Problem requirements >>
Copy, from the listing, every line in which the string "sources" is present.

Supplied information START

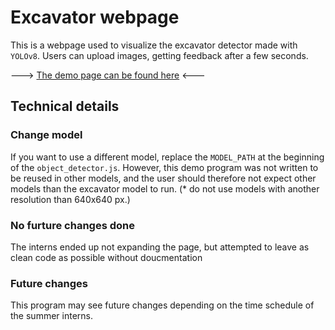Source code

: # Excavator webpage
This is a webpage used to visualize the excavator detector made with `YOLOv8`. Users can upload images, getting feedback after a few seconds.

---> [The demo page can be found here](https://kystverket-ai-kai.github.io/excavator-webpage/) <---


## Technical details
### Change model
If you want to use a different model, replace the `MODEL_PATH` at the beginning of the `object_detector.js`. However, this demo program was not written to be reused in other models, and the user should therefore not expect other models than the excavator model to run. (* do not use models with another resolution than 640x640 px.)

### No furture changes done
The interns ended up not expanding the page, but attempted to leave as clean code as possible without doucmentation

### Future changes
This program may see future changes depending on the time schedule of the summer interns.

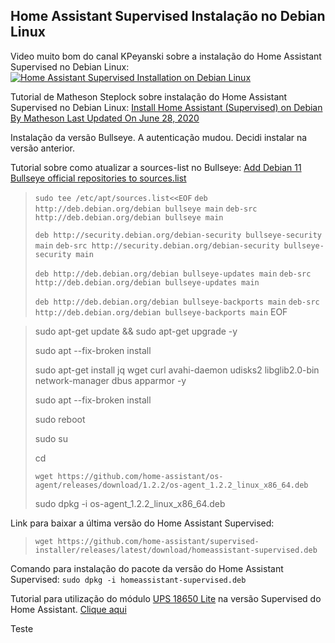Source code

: ## Home Assistant Supervised Instalação no Debian Linux



Video muito bom do canal KPeyanski sobre a instalação do Home Assistant Supervised no Debian Linux:
[![Home Assistant Supervised Installation on Debian Linux](https://i3.ytimg.com/vi/Ruk7OO0piJU/maxresdefault.jpg)](https://www.youtube.com/watch?v=Ruk7OO0piJU&t=245s)


Tutorial de Matheson Steplock sobre instalação do Home Assistant Supervised no Debian Linux: 
[Install Home Assistant (Supervised) on Debian By  Matheson Last Updated On June 28, 2020](https://mathesonsteplock.ca/install-home-assistant-supervised-on-debian/)

Instalação da versão Bullseye. A autenticação mudou. Decidi instalar na versão anterior. 

Tutorial sobre como atualizar a sources-list no Bullseye: [Add Debian 11 Bullseye official repositories to sources.list](https://techviewleo.com/add-debian-11-bullseye-official-repositories-to-sources-list/)


>`sudo tee /etc/apt/sources.list<<EOF`
>`deb http://deb.debian.org/debian bullseye main`
>`deb-src http://deb.debian.org/debian bullseye main`
>
>`deb http://security.debian.org/debian-security bullseye-security main`
>`deb-src http://security.debian.org/debian-security bullseye-security main`
>
>`deb http://deb.debian.org/debian bullseye-updates main`
>`deb-src http://deb.debian.org/debian bullseye-updates main`
>
>`deb http://deb.debian.org/debian bullseye-backports main`
>`deb-src http://deb.debian.org/debian bullseye-backports main`
>EOF

>sudo apt-get update && sudo apt-get upgrade -y
>
>sudo apt --fix-broken install
>
>sudo apt-get install jq wget curl avahi-daemon udisks2 libglib2.0-bin network-manager dbus apparmor -y
>
>sudo apt --fix-broken install
>
>sudo reboot
>
>sudo su
>
>cd
>
>`wget https://github.com/home-assistant/os-agent/releases/download/1.2.2/os-agent_1.2.2_linux_x86_64.deb`
>
>sudo dpkg -i os-agent_1.2.2_linux_x86_64.deb

  
Link para baixar a última versão do Home Assistant Supervised: 
                                    
>`wget https://github.com/home-assistant/supervised-installer/releases/latest/download/homeassistant-supervised.deb`


Comando para instalação do pacote da versão do Home Assistant Supervised: `sudo dpkg -i homeassistant-supervised.deb`
  

Tutorial para utilização do módulo [UPS 18650 Lite](https://github.com/linshuqin329/UPS-18650-Lite) na versão Supervised do Home Assistant. [Clique aqui](https://github.com/edilsoncorrea/upsraspberryhomeassistant)


Teste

Supplied information END

Response below >>
Tutorial sobre como atualizar a sources-list no Bullseye: [Add Debian 11 Bullseye official repositories to sources.list](https://techviewleo.com/add-debian-11-bullseye-official-repositories-to-sources-list/)
>`sudo tee /etc/apt/sources.list<<EOF`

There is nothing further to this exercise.